**The problem:** Reproduce the records below exactly, but only between the lines holding "- run server.js" and "- Problem in", inclusive.

**Data listing:**
******************************

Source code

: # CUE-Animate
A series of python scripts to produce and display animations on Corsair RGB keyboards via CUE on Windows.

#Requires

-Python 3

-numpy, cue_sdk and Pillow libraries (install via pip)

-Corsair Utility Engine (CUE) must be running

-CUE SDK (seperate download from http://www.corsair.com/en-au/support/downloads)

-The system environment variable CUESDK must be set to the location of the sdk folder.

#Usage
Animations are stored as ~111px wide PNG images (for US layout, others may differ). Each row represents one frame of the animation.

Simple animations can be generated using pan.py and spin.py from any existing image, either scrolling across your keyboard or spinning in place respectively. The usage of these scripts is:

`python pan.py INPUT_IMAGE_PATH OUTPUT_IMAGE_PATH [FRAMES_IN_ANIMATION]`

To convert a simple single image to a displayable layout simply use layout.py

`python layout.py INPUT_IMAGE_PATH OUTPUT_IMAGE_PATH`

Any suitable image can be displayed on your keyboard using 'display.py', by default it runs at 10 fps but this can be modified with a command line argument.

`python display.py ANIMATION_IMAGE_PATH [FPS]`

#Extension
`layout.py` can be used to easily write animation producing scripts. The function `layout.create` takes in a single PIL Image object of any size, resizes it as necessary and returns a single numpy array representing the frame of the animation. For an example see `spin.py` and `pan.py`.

******************************

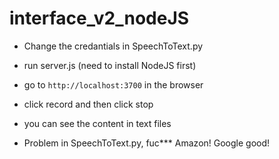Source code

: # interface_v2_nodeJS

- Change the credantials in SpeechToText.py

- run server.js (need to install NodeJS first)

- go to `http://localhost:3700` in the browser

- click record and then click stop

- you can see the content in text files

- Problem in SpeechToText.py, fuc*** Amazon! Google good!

******************************

**Exercise result:**
- run server.js (need to install NodeJS first)

- go to `http://localhost:3700` in the browser

- click record and then click stop

- you can see the content in text files

- Problem in SpeechToText.py, fuc*** Amazon! Google good!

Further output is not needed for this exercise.